What to work on:
Output the full listing exactly.

--- Exercise data Enclosed Below ---

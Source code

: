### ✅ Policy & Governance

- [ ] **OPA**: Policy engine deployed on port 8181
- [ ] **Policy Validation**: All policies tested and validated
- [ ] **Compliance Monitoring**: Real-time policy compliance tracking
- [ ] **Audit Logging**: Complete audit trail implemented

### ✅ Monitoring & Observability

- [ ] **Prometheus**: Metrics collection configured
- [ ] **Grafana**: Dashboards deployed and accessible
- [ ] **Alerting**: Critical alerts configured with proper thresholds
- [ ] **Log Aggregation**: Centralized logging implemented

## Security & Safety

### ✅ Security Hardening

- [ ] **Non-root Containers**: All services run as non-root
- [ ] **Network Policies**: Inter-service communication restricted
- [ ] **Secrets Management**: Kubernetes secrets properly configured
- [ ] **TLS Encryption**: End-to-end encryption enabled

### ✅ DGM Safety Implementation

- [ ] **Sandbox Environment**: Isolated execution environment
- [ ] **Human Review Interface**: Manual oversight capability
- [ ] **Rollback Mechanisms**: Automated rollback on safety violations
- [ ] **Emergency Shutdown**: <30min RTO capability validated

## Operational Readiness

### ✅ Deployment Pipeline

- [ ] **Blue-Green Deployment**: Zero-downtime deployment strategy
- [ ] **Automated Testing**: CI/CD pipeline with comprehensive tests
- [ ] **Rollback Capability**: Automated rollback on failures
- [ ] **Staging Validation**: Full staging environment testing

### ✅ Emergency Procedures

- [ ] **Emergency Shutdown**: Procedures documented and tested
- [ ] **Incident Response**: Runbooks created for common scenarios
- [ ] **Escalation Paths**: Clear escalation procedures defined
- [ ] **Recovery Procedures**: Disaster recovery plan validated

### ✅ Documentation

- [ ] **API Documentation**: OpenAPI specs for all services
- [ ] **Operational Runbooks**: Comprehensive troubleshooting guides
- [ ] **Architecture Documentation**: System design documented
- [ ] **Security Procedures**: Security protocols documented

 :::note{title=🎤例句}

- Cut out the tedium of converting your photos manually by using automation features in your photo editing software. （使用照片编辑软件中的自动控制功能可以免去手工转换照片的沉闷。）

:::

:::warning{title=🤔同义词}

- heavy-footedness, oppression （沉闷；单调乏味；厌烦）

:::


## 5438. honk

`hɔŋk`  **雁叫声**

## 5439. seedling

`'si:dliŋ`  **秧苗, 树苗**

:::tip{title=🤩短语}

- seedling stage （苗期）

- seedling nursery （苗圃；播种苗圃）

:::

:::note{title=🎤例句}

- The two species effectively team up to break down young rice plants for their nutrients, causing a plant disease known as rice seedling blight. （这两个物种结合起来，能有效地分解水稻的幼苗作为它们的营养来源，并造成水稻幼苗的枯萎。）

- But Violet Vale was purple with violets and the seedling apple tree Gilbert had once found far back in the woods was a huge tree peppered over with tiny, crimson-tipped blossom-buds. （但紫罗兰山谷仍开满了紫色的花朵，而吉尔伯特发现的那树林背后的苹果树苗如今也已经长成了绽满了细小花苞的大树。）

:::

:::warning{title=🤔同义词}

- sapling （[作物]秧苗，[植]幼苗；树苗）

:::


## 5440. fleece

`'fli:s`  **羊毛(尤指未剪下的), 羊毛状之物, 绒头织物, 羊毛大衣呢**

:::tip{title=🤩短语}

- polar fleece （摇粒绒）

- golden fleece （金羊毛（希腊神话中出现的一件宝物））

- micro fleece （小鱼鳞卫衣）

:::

--- End of Enclosed Exercise data ---

Written response:
Source code

:### ✅ Policy & Governance

- [ ] **OPA**: Policy engine deployed on port 8181
- [ ] **Policy Validation**: All policies tested and validated
- [ ] **Compliance Monitoring**: Real-time policy compliance tracking
- [ ] **Audit Logging**: Complete audit trail implemented

### ✅ Monitoring & Observability

- [ ] **Prometheus**: Metrics collection configured
- [ ] **Grafana**: Dashboards deployed and accessible
- [ ] **Alerting**: Critical alerts configured with proper thresholds
- [ ] **Log Aggregation**: Centralized logging implemented

## Security & Safety

### ✅ Security Hardening

- [ ] **Non-root Containers**: All services run as non-root
- [ ] **Network Policies**: Inter-service communication restricted
- [ ] **Secrets Management**: Kubernetes secrets properly configured
- [ ] **TLS Encryption**: End-to-end encryption enabled

### ✅ DGM Safety Implementation

- [ ] **Sandbox Environment**: Isolated execution environment
- [ ] **Human Review Interface**: Manual oversight capability
- [ ] **Rollback Mechanisms**: Automated rollback on safety violations
- [ ] **Emergency Shutdown**: <30min RTO capability validated

## Operational Readiness

### ✅ Deployment Pipeline

- [ ] **Blue-Green Deployment**: Zero-downtime deployment strategy
- [ ] **Automated Testing**: CI/CD pipeline with comprehensive tests
- [ ] **Rollback Capability**: Automated rollback on failures
- [ ] **Staging Validation**: Full staging environment testing

### ✅ Emergency Procedures

- [ ] **Emergency Shutdown**: Procedures documented and tested
- [ ] **Incident Response**: Runbooks created for common scenarios
- [ ] **Escalation Paths**: Clear escalation procedures defined
- [ ] **Recovery Procedures**: Disaster recovery plan validated

### ✅ Documentation

- [ ] **API Documentation**: OpenAPI specs for all services
- [ ] **Operational Runbooks**: Comprehensive troubleshooting guides
- [ ] **Architecture Documentation**: System design documented
- [ ] **Security Procedures**: Security protocols documented

 :::note{title=🎤例句}

- Cut out the tedium of converting your photos manually by using automation features in your photo editing software. （使用照片编辑软件中的自动控制功能可以免去手工转换照片的沉闷。）

:::

:::warning{title=🤔同义词}

- heavy-footedness, oppression （沉闷；单调乏味；厌烦）

:::


## 5438. honk

`hɔŋk`  **雁叫声**

## 5439. seedling

`'si:dliŋ`  **秧苗, 树苗**

:::tip{title=🤩短语}

- seedling stage （苗期）

- seedling nursery （苗圃；播种苗圃）

:::

:::note{title=🎤例句}

- The two species effectively team up to break down young rice plants for their nutrients, causing a plant disease known as rice seedling blight. （这两个物种结合起来，能有效地分解水稻的幼苗作为它们的营养来源，并造成水稻幼苗的枯萎。）

- But Violet Vale was purple with violets and the seedling apple tree Gilbert had once found far back in the woods was a huge tree peppered over with tiny, crimson-tipped blossom-buds. （但紫罗兰山谷仍开满了紫色的花朵，而吉尔伯特发现的那树林背后的苹果树苗如今也已经长成了绽满了细小花苞的大树。）

:::

:::warning{title=🤔同义词}

- sapling （[作物]秧苗，[植]幼苗；树苗）

:::


## 5440. fleece

`'fli:s`  **羊毛(尤指未剪下的), 羊毛状之物, 绒头织物, 羊毛大衣呢**

:::tip{title=🤩短语}

- polar fleece （摇粒绒）

- golden fleece （金羊毛（希腊神话中出现的一件宝物））

- micro fleece （小鱼鳞卫衣）

:::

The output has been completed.